# Work request
After reading the entries below, copy word for word the lines from the first through the line containing "metric for product marketing?", and stop there.

# Source material
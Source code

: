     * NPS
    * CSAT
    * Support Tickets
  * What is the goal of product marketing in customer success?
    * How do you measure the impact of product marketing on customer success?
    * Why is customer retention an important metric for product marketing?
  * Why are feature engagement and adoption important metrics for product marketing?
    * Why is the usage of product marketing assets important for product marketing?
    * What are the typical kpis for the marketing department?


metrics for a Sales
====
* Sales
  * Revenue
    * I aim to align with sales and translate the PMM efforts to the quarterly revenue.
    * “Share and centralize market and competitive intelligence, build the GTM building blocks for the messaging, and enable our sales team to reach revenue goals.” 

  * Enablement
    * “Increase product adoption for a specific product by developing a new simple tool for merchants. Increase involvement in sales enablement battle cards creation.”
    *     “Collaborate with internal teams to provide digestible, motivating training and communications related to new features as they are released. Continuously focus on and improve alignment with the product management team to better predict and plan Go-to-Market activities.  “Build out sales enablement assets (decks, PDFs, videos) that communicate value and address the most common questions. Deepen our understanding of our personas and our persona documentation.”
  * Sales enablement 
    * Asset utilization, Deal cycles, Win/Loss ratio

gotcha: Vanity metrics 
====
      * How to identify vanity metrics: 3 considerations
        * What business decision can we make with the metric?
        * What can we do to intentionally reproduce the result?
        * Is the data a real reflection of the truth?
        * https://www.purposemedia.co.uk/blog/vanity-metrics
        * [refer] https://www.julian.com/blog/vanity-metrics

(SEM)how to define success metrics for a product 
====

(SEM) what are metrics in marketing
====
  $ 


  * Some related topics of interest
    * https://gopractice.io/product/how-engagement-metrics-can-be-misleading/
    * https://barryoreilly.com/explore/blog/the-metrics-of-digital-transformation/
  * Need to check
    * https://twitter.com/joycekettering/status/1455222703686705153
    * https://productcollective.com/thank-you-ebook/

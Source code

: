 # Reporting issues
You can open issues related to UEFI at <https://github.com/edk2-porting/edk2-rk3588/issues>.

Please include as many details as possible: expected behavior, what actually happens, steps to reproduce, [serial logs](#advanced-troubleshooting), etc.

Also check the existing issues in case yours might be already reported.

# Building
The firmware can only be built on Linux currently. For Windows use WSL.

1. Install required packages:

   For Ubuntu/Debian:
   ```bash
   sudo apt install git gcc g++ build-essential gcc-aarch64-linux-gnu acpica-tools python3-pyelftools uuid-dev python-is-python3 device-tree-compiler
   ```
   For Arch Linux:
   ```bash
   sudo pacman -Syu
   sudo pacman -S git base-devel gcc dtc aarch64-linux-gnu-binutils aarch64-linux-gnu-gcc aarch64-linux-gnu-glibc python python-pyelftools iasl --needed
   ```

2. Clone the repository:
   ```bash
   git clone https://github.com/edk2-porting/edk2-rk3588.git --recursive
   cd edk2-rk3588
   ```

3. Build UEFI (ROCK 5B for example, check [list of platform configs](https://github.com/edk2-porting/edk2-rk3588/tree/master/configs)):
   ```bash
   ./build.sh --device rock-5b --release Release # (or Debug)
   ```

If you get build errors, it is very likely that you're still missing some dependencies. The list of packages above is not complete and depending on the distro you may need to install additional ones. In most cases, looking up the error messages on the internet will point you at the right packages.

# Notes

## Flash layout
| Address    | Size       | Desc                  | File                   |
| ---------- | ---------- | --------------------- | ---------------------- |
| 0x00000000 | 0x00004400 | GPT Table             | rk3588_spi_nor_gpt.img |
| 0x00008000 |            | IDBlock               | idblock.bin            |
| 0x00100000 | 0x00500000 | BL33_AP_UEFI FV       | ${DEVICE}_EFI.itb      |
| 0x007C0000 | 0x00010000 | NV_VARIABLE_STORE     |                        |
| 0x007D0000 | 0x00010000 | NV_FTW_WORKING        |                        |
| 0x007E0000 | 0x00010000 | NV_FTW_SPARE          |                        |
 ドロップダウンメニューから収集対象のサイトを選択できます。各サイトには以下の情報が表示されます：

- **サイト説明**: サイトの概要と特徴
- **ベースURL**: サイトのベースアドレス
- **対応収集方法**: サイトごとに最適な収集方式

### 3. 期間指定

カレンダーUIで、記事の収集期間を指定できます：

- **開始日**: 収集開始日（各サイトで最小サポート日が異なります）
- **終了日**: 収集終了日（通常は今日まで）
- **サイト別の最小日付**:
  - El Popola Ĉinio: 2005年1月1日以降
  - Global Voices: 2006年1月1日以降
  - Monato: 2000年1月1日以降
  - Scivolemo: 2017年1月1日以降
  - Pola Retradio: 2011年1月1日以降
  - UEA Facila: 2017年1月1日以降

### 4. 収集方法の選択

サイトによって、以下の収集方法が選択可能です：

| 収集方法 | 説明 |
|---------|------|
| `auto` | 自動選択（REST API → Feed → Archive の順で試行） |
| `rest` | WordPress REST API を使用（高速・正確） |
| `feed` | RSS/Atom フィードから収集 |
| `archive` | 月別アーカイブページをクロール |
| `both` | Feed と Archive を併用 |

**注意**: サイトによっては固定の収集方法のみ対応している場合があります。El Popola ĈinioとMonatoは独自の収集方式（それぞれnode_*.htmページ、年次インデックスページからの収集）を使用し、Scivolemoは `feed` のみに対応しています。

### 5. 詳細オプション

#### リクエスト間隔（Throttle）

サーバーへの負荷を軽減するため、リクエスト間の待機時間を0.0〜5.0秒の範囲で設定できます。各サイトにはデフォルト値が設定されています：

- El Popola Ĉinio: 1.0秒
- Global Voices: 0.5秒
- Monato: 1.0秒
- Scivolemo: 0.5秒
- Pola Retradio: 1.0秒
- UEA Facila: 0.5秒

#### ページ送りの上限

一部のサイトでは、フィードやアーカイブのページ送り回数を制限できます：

# Exercise output
Source code

:     * NPS
    * CSAT
    * Support Tickets
  * What is the goal of product marketing in customer success?
    * How do you measure the impact of product marketing on customer success?
    * Why is customer retention an important metric for product marketing?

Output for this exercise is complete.